Restate the data exactly, with nothing altered.

- [Information supplied]
== Segment start ==

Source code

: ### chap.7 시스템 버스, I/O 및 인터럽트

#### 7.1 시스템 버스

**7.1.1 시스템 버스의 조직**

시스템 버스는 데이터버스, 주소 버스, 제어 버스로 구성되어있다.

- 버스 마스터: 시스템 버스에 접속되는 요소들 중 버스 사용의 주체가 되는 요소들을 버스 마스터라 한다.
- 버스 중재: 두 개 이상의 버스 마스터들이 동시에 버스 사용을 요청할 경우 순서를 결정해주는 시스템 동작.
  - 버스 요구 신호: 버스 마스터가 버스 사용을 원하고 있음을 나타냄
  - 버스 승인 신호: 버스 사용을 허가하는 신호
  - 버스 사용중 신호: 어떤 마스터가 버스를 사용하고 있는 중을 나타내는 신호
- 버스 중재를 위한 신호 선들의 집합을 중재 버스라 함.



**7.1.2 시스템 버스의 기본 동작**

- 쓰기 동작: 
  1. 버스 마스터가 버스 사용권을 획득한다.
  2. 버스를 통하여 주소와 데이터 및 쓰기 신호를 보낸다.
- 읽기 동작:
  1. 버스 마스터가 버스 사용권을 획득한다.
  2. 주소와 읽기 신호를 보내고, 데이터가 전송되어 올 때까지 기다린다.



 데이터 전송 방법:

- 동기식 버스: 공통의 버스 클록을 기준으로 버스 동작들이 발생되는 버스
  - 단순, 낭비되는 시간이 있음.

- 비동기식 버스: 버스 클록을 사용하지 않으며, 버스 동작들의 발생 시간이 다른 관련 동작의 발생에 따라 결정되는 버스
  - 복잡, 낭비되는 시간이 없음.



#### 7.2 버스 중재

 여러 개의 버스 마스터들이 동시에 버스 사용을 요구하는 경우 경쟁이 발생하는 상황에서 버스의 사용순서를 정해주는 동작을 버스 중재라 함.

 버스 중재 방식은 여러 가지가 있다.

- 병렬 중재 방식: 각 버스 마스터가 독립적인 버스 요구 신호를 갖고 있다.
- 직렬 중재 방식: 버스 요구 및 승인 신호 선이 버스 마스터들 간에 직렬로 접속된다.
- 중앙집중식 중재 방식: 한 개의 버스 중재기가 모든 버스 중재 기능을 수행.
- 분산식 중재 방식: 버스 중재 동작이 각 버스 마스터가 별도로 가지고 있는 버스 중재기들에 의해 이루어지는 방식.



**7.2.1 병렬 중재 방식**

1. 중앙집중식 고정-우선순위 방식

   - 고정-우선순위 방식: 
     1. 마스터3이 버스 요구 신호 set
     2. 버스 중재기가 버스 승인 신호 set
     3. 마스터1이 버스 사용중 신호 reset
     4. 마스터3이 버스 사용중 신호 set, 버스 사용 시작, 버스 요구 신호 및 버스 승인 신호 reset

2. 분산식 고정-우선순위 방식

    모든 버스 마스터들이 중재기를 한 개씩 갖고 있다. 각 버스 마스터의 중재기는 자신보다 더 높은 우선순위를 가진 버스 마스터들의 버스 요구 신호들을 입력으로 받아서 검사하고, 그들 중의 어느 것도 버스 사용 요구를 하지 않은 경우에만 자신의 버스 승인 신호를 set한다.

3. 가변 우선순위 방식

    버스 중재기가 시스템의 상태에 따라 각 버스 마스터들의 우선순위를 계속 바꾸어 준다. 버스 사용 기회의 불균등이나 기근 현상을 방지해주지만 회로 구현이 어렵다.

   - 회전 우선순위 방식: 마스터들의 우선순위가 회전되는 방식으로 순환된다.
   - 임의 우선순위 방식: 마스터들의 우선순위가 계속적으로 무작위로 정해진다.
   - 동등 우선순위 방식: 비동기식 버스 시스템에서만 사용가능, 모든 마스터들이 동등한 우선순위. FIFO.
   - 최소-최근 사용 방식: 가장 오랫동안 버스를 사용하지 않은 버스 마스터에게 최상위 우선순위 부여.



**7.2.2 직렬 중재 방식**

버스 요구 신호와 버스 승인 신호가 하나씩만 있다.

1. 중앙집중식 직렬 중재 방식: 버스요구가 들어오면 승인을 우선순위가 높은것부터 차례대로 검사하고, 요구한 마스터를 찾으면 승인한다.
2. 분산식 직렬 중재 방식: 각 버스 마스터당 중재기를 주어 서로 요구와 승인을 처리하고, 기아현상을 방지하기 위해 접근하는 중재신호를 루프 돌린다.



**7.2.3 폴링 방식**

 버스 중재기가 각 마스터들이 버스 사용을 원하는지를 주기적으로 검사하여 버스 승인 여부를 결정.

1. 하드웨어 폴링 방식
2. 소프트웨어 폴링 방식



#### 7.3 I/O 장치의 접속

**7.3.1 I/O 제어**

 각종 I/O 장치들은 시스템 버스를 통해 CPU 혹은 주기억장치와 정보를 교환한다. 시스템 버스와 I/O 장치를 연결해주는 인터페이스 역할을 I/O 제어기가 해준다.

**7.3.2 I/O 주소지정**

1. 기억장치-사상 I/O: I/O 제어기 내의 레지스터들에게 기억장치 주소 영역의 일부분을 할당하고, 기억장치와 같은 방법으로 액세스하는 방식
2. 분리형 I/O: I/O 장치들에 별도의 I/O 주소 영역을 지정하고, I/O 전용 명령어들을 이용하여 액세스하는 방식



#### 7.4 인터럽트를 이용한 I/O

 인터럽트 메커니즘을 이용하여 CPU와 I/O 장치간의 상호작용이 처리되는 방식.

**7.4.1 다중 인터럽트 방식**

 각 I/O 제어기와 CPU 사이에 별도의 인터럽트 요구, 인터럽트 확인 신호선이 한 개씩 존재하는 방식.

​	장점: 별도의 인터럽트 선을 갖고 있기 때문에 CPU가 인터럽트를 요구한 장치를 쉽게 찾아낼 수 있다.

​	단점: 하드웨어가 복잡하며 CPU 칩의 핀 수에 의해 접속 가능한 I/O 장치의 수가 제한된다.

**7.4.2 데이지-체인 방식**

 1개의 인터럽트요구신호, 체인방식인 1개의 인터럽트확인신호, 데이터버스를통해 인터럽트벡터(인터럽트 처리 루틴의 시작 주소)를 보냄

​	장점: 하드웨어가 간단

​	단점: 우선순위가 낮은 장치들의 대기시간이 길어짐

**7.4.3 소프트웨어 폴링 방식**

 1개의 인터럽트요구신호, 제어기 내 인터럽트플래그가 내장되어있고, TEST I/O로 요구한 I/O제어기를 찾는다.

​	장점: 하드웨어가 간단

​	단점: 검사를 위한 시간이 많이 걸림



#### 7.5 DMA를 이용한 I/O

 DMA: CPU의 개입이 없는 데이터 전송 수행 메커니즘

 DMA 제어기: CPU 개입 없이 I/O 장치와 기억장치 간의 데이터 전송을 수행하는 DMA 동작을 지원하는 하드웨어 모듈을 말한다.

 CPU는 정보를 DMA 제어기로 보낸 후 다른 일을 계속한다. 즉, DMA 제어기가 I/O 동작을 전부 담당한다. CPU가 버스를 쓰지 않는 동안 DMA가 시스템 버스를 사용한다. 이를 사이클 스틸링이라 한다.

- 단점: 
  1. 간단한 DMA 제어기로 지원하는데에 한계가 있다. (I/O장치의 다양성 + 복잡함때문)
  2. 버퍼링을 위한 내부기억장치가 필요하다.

== Segment end ==

- [Final answer]
Source code

: ### chap.7 시스템 버스, I/O 및 인터럽트

#### 7.1 시스템 버스

**7.1.1 시스템 버스의 조직**

시스템 버스는 데이터버스, 주소 버스, 제어 버스로 구성되어있다.

- 버스 마스터: 시스템 버스에 접속되는 요소들 중 버스 사용의 주체가 되는 요소들을 버스 마스터라 한다.
- 버스 중재: 두 개 이상의 버스 마스터들이 동시에 버스 사용을 요청할 경우 순서를 결정해주는 시스템 동작.
  - 버스 요구 신호: 버스 마스터가 버스 사용을 원하고 있음을 나타냄
  - 버스 승인 신호: 버스 사용을 허가하는 신호
  - 버스 사용중 신호: 어떤 마스터가 버스를 사용하고 있는 중을 나타내는 신호
- 버스 중재를 위한 신호 선들의 집합을 중재 버스라 함.



**7.1.2 시스템 버스의 기본 동작**

- 쓰기 동작: 
  1. 버스 마스터가 버스 사용권을 획득한다.
  2. 버스를 통하여 주소와 데이터 및 쓰기 신호를 보낸다.
- 읽기 동작:
  1. 버스 마스터가 버스 사용권을 획득한다.
  2. 주소와 읽기 신호를 보내고, 데이터가 전송되어 올 때까지 기다린다.



 데이터 전송 방법:

- 동기식 버스: 공통의 버스 클록을 기준으로 버스 동작들이 발생되는 버스
  - 단순, 낭비되는 시간이 있음.

- 비동기식 버스: 버스 클록을 사용하지 않으며, 버스 동작들의 발생 시간이 다른 관련 동작의 발생에 따라 결정되는 버스
  - 복잡, 낭비되는 시간이 없음.



#### 7.2 버스 중재

 여러 개의 버스 마스터들이 동시에 버스 사용을 요구하는 경우 경쟁이 발생하는 상황에서 버스의 사용순서를 정해주는 동작을 버스 중재라 함.

 버스 중재 방식은 여러 가지가 있다.

- 병렬 중재 방식: 각 버스 마스터가 독립적인 버스 요구 신호를 갖고 있다.
- 직렬 중재 방식: 버스 요구 및 승인 신호 선이 버스 마스터들 간에 직렬로 접속된다.
- 중앙집중식 중재 방식: 한 개의 버스 중재기가 모든 버스 중재 기능을 수행.
- 분산식 중재 방식: 버스 중재 동작이 각 버스 마스터가 별도로 가지고 있는 버스 중재기들에 의해 이루어지는 방식.



**7.2.1 병렬 중재 방식**

1. 중앙집중식 고정-우선순위 방식

   - 고정-우선순위 방식: 
     1. 마스터3이 버스 요구 신호 set
     2. 버스 중재기가 버스 승인 신호 set
     3. 마스터1이 버스 사용중 신호 reset
     4. 마스터3이 버스 사용중 신호 set, 버스 사용 시작, 버스 요구 신호 및 버스 승인 신호 reset

2. 분산식 고정-우선순위 방식

    모든 버스 마스터들이 중재기를 한 개씩 갖고 있다. 각 버스 마스터의 중재기는 자신보다 더 높은 우선순위를 가진 버스 마스터들의 버스 요구 신호들을 입력으로 받아서 검사하고, 그들 중의 어느 것도 버스 사용 요구를 하지 않은 경우에만 자신의 버스 승인 신호를 set한다.

3. 가변 우선순위 방식

    버스 중재기가 시스템의 상태에 따라 각 버스 마스터들의 우선순위를 계속 바꾸어 준다. 버스 사용 기회의 불균등이나 기근 현상을 방지해주지만 회로 구현이 어렵다.

   - 회전 우선순위 방식: 마스터들의 우선순위가 회전되는 방식으로 순환된다.
   - 임의 우선순위 방식: 마스터들의 우선순위가 계속적으로 무작위로 정해진다.
   - 동등 우선순위 방식: 비동기식 버스 시스템에서만 사용가능, 모든 마스터들이 동등한 우선순위. FIFO.
   - 최소-최근 사용 방식: 가장 오랫동안 버스를 사용하지 않은 버스 마스터에게 최상위 우선순위 부여.



**7.2.2 직렬 중재 방식**

버스 요구 신호와 버스 승인 신호가 하나씩만 있다.

1. 중앙집중식 직렬 중재 방식: 버스요구가 들어오면 승인을 우선순위가 높은것부터 차례대로 검사하고, 요구한 마스터를 찾으면 승인한다.
2. 분산식 직렬 중재 방식: 각 버스 마스터당 중재기를 주어 서로 요구와 승인을 처리하고, 기아현상을 방지하기 위해 접근하는 중재신호를 루프 돌린다.



**7.2.3 폴링 방식**

 버스 중재기가 각 마스터들이 버스 사용을 원하는지를 주기적으로 검사하여 버스 승인 여부를 결정.

1. 하드웨어 폴링 방식
2. 소프트웨어 폴링 방식



#### 7.3 I/O 장치의 접속

**7.3.1 I/O 제어**

 각종 I/O 장치들은 시스템 버스를 통해 CPU 혹은 주기억장치와 정보를 교환한다. 시스템 버스와 I/O 장치를 연결해주는 인터페이스 역할을 I/O 제어기가 해준다.

**7.3.2 I/O 주소지정**

1. 기억장치-사상 I/O: I/O 제어기 내의 레지스터들에게 기억장치 주소 영역의 일부분을 할당하고, 기억장치와 같은 방법으로 액세스하는 방식
2. 분리형 I/O: I/O 장치들에 별도의 I/O 주소 영역을 지정하고, I/O 전용 명령어들을 이용하여 액세스하는 방식



#### 7.4 인터럽트를 이용한 I/O

 인터럽트 메커니즘을 이용하여 CPU와 I/O 장치간의 상호작용이 처리되는 방식.

**7.4.1 다중 인터럽트 방식**

 각 I/O 제어기와 CPU 사이에 별도의 인터럽트 요구, 인터럽트 확인 신호선이 한 개씩 존재하는 방식.

​	장점: 별도의 인터럽트 선을 갖고 있기 때문에 CPU가 인터럽트를 요구한 장치를 쉽게 찾아낼 수 있다.

​	단점: 하드웨어가 복잡하며 CPU 칩의 핀 수에 의해 접속 가능한 I/O 장치의 수가 제한된다.

**7.4.2 데이지-체인 방식**

 1개의 인터럽트요구신호, 체인방식인 1개의 인터럽트확인신호, 데이터버스를통해 인터럽트벡터(인터럽트 처리 루틴의 시작 주소)를 보냄

​	장점: 하드웨어가 간단

​	단점: 우선순위가 낮은 장치들의 대기시간이 길어짐

**7.4.3 소프트웨어 폴링 방식**

 1개의 인터럽트요구신호, 제어기 내 인터럽트플래그가 내장되어있고, TEST I/O로 요구한 I/O제어기를 찾는다.

​	장점: 하드웨어가 간단

​	단점: 검사를 위한 시간이 많이 걸림



#### 7.5 DMA를 이용한 I/O

 DMA: CPU의 개입이 없는 데이터 전송 수행 메커니즘

 DMA 제어기: CPU 개입 없이 I/O 장치와 기억장치 간의 데이터 전송을 수행하는 DMA 동작을 지원하는 하드웨어 모듈을 말한다.

 CPU는 정보를 DMA 제어기로 보낸 후 다른 일을 계속한다. 즉, DMA 제어기가 I/O 동작을 전부 담당한다. CPU가 버스를 쓰지 않는 동안 DMA가 시스템 버스를 사용한다. 이를 사이클 스틸링이라 한다.

- 단점: 
  1. 간단한 DMA 제어기로 지원하는데에 한계가 있다. (I/O장치의 다양성 + 복잡함때문)
  2. 버퍼링을 위한 내부기억장치가 필요하다.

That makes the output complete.